El tiempo estaba pasando sin que pudiera detenerlo, y esa falta de control estaba comenzado a asustar a Darío.
No le importaba no haber llegado a casa esa noche. Estaba por amanecer, seguramente, tenía frío en el cuerpo y le dolían los ojos por el esfuerzo de mantenerlos abiertos, pero era necesario, todo era necesario para conseguir lo que quería.
Tal como se lo esperaba, nadie notó que se había quedado merodeando por los pasillos; tuvo la precaución de dejar los implementos en lugares adecuados para que no llamaran la atención, y luego escogió las esquinas y recovecos apropiados para que las miradas no se toparan con su figura. Después de todo, las personas igualmente no miraban.
El sonido al interior del lugar amortiguaba sus pasos, y las luces bailaban, blancas y limpias en el techo, mirando sin ver lo que sucedía, sordas y mudas como él lo era ante los ojos de todos. Como esperaba, la puerta del segundo subterráneo tenía una cerradura, pero la llave estaba colgada junto a ella, ya que nadie se esperaba que algún intruso decidiera ir en esa dirección, sitio en el que a vista de muchos nada había de valor para resultar interesante.
Él era el único que podía entender que todo lo que quería conseguir estaba tras esa puerta, y que una vez que la cruzara, nada lo detendría.
Pero las cosas se habían torcido en algún momento.
Estaba encerrado en ese lugar, solo, y tenía miedo porque no podía salir ni gritar; quizás podría haber hecho ruido de alguna forma, pero sus manos estaban atrapadas y dolía, dolía a pesar de la luz que brotaba de ellas. Estaba en el lugar que quería, pero las horas pasaban y las cosas no estaban yendo como deberían; había mucha luz y él debería tomarla, quedársela para que ninguna otra luz en el distrito pudiese llegar.
Sus constelaciones no estaban ahí, pero podía recordar cada uno de los puntos que las formaban; extrañaba a sus constelaciones, eran el único apoyo que tenían y quería ver otra vez cómo danzaban a su alrededor con sus luces temblorosas pero eternas y e indestructibles. Él era una estrella, era luz pura y completa, y su existencia tenía que bastar para poder dominar a las otras.

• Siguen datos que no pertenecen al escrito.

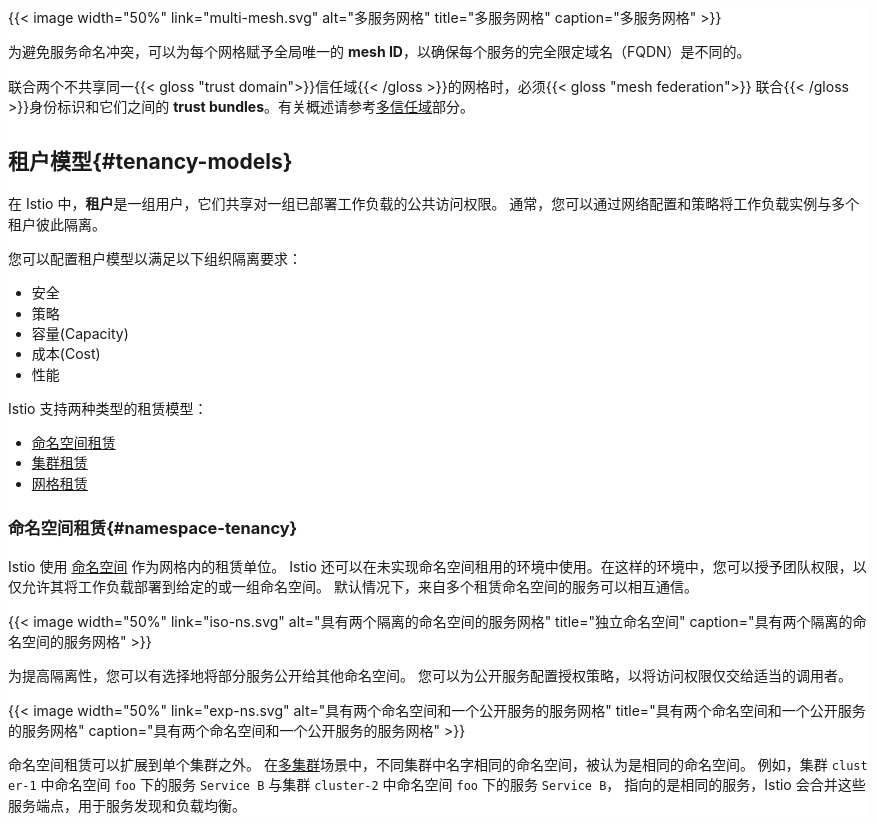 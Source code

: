 {{< image width="50%"
    link="multi-mesh.svg"
    alt="多服务网格"
    title="多服务网格"
    caption="多服务网格"
    >}}

为避免服务命名冲突，可以为每个网格赋予全局唯一的 **mesh ID**，以确保每个服务的完全限定域名（FQDN）是不同的。

联合两个不共享同一{{< gloss "trust domain">}}信任域{{< /gloss >}}的网格时，必须{{< gloss "mesh federation">}}
联合{{< /gloss >}}身份标识和它们之间的 **trust bundles**。有关概述请参考[多信任域](#trust-between-meshes)部分。

## 租户模型{#tenancy-models}

在 Istio 中，**租户**是一组用户，它们共享对一组已部署工作负载的公共访问权限。
通常，您可以通过网络配置和策略将工作负载实例与多个租户彼此隔离。

您可以配置租户模型以满足以下组织隔离要求：

- 安全
- 策略
- 容量(Capacity)
- 成本(Cost)
- 性能

Istio 支持两种类型的租赁模型：

- [命名空间租赁](#namespace-tenancy)
- [集群租赁](#cluster-tenancy)
- [网格租赁](#mesh-tenancy)

### 命名空间租赁{#namespace-tenancy}

Istio 使用 [命名空间](https://kubernetes.io/zh-cn/docs/reference/glossary/?fundamental=true#term-namespace) 作为网格内的租赁单位。
Istio 还可以在未实现命名空间租用的环境中使用。在这样的环境中，您可以授予团队权限，以仅允许其将工作负载部署到给定的或一组命名空间。
默认情况下，来自多个租赁命名空间的服务可以相互通信。

{{< image width="50%"
    link="iso-ns.svg"
    alt="具有两个隔离的命名空间的服务网格"
    title="独立命名空间"
    caption="具有两个隔离的命名空间的服务网格"
    >}}

为提高隔离性，您可以有选择地将部分服务公开给其他命名空间。
您可以为公开服务配置授权策略，以将访问权限仅交给适当的调用者。

{{< image width="50%"
    link="exp-ns.svg"
    alt="具有两个命名空间和一个公开服务的服务网格"
    title="具有两个命名空间和一个公开服务的服务网格"
    caption="具有两个命名空间和一个公开服务的服务网格"
    >}}

命名空间租赁可以扩展到单个集群之外。
在[多集群](#multiple-clusters)场景中，不同集群中名字相同的命名空间，被认为是相同的命名空间。
例如，集群 `cluster-1` 中命名空间 `foo` 下的服务 `Service B` 与集群 `cluster-2` 中命名空间 `foo` 下的服务 `Service B`，
指向的是相同的服务，Istio 会合并这些服务端点，用于服务发现和负载均衡。
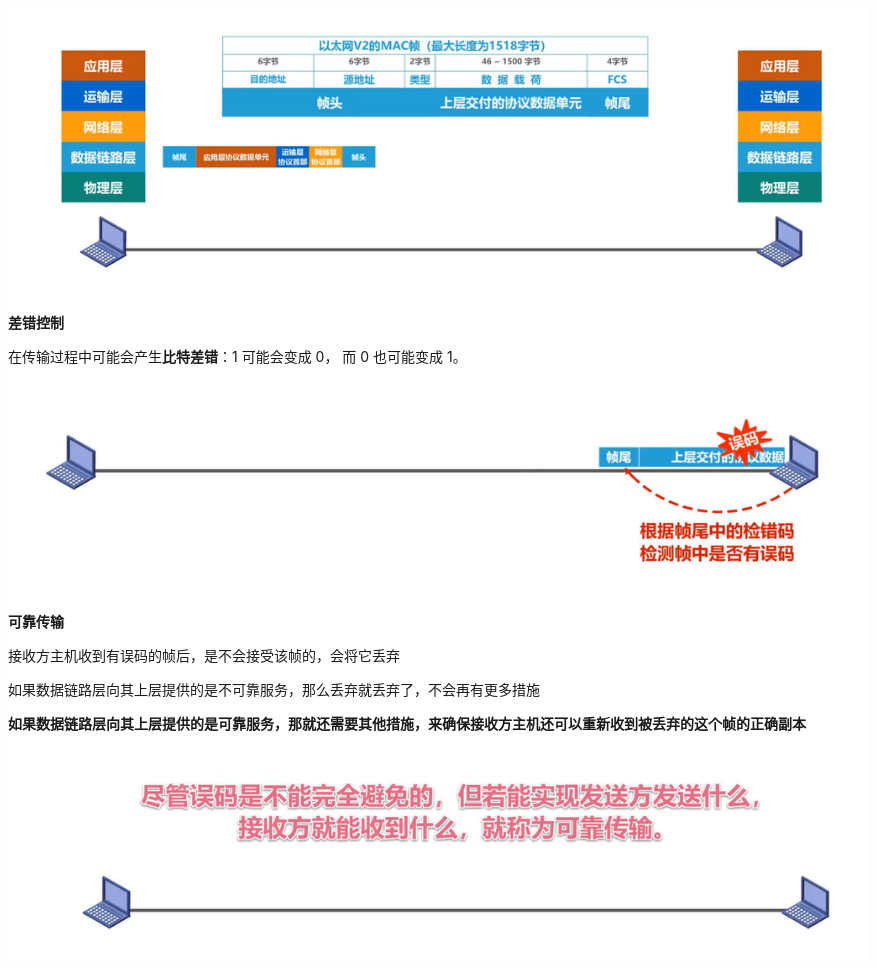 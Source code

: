 ![image-20201011103650253](./images/64a59ea04d3af21d86d4331b66ef954ca37189a9.png)

**差错控制**

在传输过程中可能会产生**比特差错**：1 可能会变成 0， 而 0 也可能变成 1。

![image-20201011103917512](./images/a08184a9dc35e7abb6d67b906509bdb521627d7c.png)

**可靠传输**

接收方主机收到有误码的帧后，是不会接受该帧的，会将它丢弃

如果数据链路层向其上层提供的是不可靠服务，那么丢弃就丢弃了，不会再有更多措施

**如果数据链路层向其上层提供的是可靠服务，那就还需要其他措施，来确保接收方主机还可以重新收到被丢弃的这个帧的正确副本**

![image-20201011105314053](./images/deaac3db7acbd5242c0326abe10f8add1ec98c1d.png)
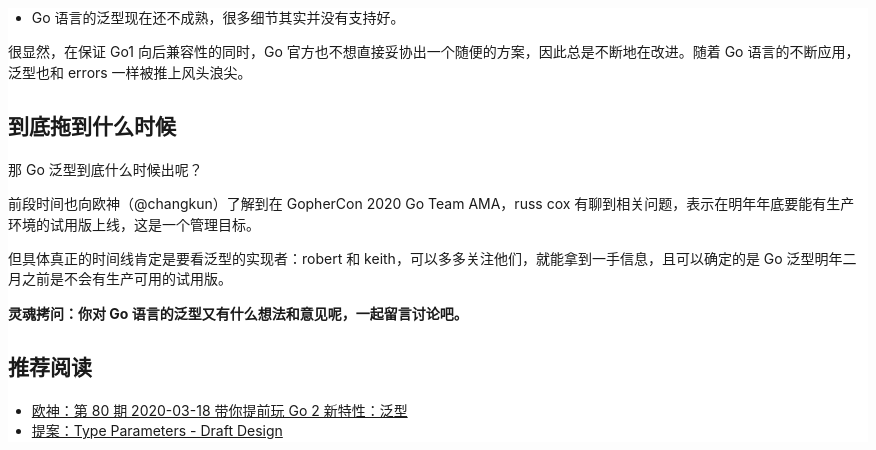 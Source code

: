 - Go 语言的泛型现在还不成熟，很多​细节其实并没有支持好。

很显然，在保证 Go1 向后兼容性的同时，Go 官方也不想直接妥协出一个随便的方案，因此总是不断地在改进。随着 Go 语言的不断应用，泛型也和 errors 一样被推上风头浪尖。

## 到底拖到什么时候

那 Go 泛型到底什么时候出呢？

前段时间也向欧神（@changkun）了解到在 GopherCon 2020 Go Team AMA，russ cox 有聊到相关问题，表示在明年年底要能有生产环境的试用版上线，这是一个管理目标。

但具体真正的时间线肯定是要看泛型的实现者：robert 和 keith，可以多多关注他们，就能拿到一手信息，且可以确定的是 Go 泛型明年二月之前是不会有生产可用的试用版。

**灵魂拷问：你对 Go 语言的泛型又有什么想法和意见呢，一起留言讨论吧。**

## 推荐阅读

- [欧神：第 80 期 2020-03-18 带你提前玩 Go 2 新特性：泛型](https://talkgo.org/t/topic/99)
- [提案：Type Parameters - Draft Design](https://github.com/golang/proposal/blob/master/design/go2draft-type-parameters.md)

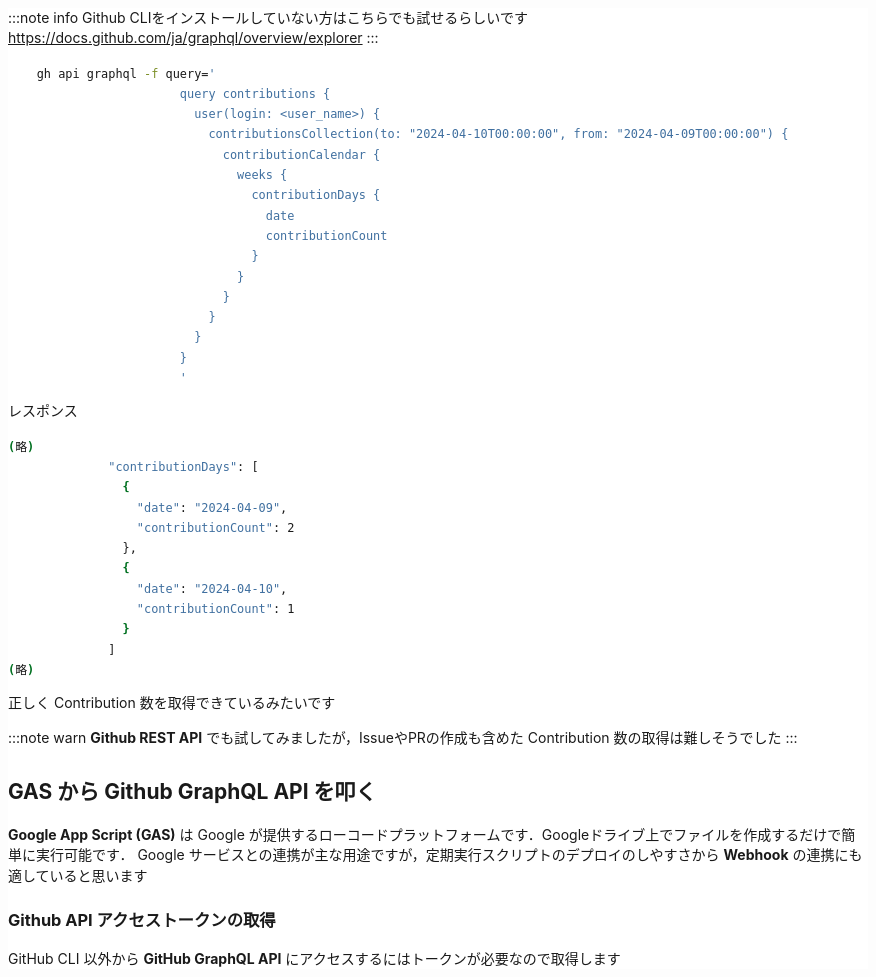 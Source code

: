:::note info
Github CLIをインストールしていない方はこちらでも試せるらしいです
https://docs.github.com/ja/graphql/overview/explorer
:::

```bash
    gh api graphql -f query='
                        query contributions {
                          user(login: <user_name>) {
                            contributionsCollection(to: "2024-04-10T00:00:00", from: "2024-04-09T00:00:00") {
                              contributionCalendar {
                                weeks {
                                  contributionDays {
                                    date
                                    contributionCount
                                  }
                                }
                              }
                            }
                          }
                        }
                        '
```
レスポンス
```bash
(略)
              "contributionDays": [
                {
                  "date": "2024-04-09",
                  "contributionCount": 2
                },
                {
                  "date": "2024-04-10",
                  "contributionCount": 1
                }
              ]
(略)
```

正しく Contribution 数を取得できているみたいです

:::note warn
  **Github REST API** でも試してみましたが，IssueやPRの作成も含めた Contribution 数の取得は難しそうでした
:::

## GAS から Github GraphQL API を叩く

**Google App Script (GAS)** は Google が提供するローコードプラットフォームです．Googleドライブ上でファイルを作成するだけで簡単に実行可能です．
Google サービスとの連携が主な用途ですが，定期実行スクリプトのデプロイのしやすさから **Webhook** の連携にも適していると思います

### Github API アクセストークンの取得
GitHub CLI 以外から **GitHub GraphQL API** にアクセスするにはトークンが必要なので取得します
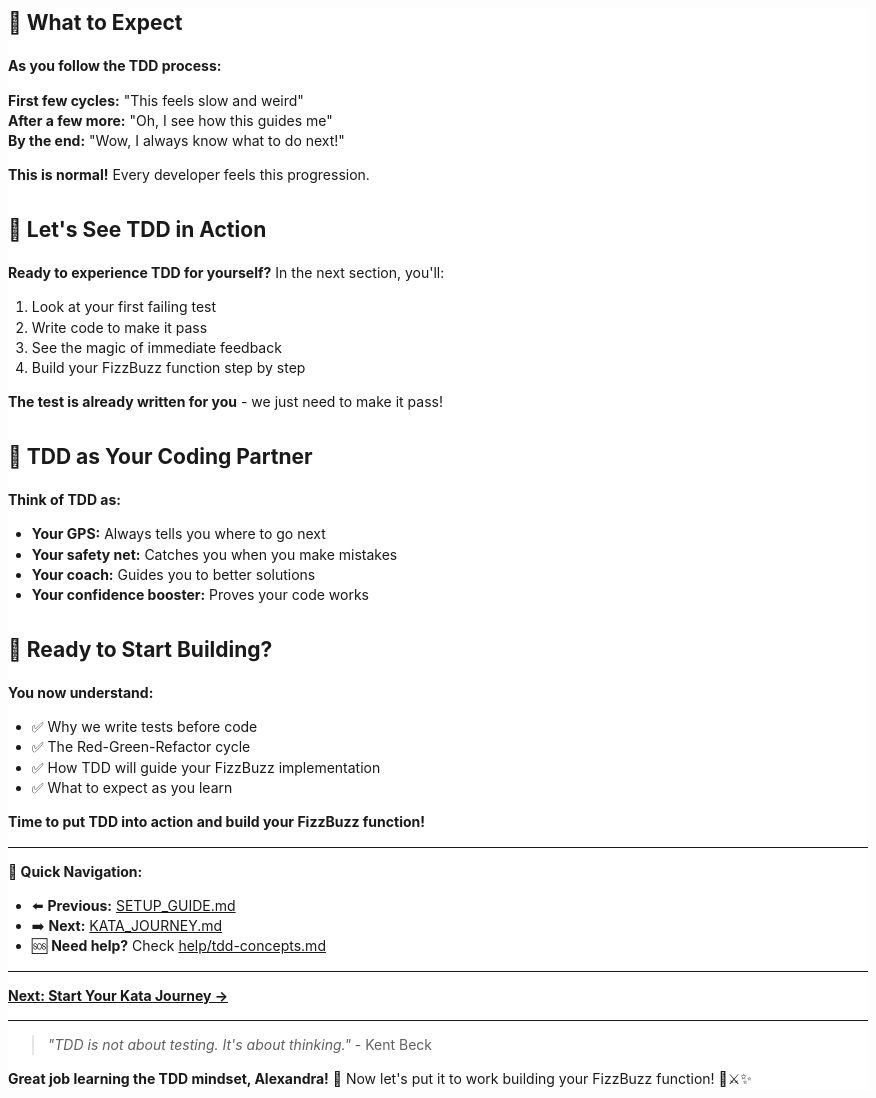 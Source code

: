 ## 🔮 What to Expect

**As you follow the TDD process:**

**First few cycles:** "This feels slow and weird"  
**After a few more:** "Oh, I see how this guides me"  
**By the end:** "Wow, I always know what to do next!"

**This is normal!** Every developer feels this progression.

## 🧪 Let's See TDD in Action

**Ready to experience TDD for yourself?** In the next section, you'll:

1. Look at your first failing test
2. Write code to make it pass  
3. See the magic of immediate feedback
4. Build your FizzBuzz function step by step

**The test is already written for you** - we just need to make it pass!

## 🤝 TDD as Your Coding Partner

**Think of TDD as:**
- **Your GPS:** Always tells you where to go next
- **Your safety net:** Catches you when you make mistakes  
- **Your coach:** Guides you to better solutions
- **Your confidence booster:** Proves your code works

## 🚀 Ready to Start Building?

**You now understand:**
- ✅ Why we write tests before code
- ✅ The Red-Green-Refactor cycle
- ✅ How TDD will guide your FizzBuzz implementation
- ✅ What to expect as you learn

**Time to put TDD into action and build your FizzBuzz function!**

---

**📁 Quick Navigation:**
- ⬅️ **Previous:** [SETUP_GUIDE.md](SETUP_GUIDE.md)
- ➡️ **Next:** [KATA_JOURNEY.md](KATA_JOURNEY.md)
- 🆘 **Need help?** Check [help/tdd-concepts.md](help/tdd-concepts.md)

---

**[Next: Start Your Kata Journey →](KATA_JOURNEY.md)**

---

> *"TDD is not about testing. It's about thinking."* - Kent Beck

**Great job learning the TDD mindset, Alexandra!** 🌟 Now let's put it to work building your FizzBuzz function! 🧪⚔️✨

Estaba en el lugar en donde necesitaba, y había tanta luz que la siguiente madrugada no habría sol, ni a la noche siguiente estrellas, porque todo estaría oscuro como el silencio que lo rodeaba, y la multitud voltearía hacia él, hacia el nuevo centro del firmamento, el sol, la concentración de energía más poderosa. Y cuando todos lo miraran, ya no harían falta las palabras, porque cada uno de ellos, los que quedaran, entendería con un nuevo lenguaje, en el que él sería la explicación, la pregunta respondida y la verdad.
Sería el todo.
La luz brotaba por sus ojos y escurría por su boca.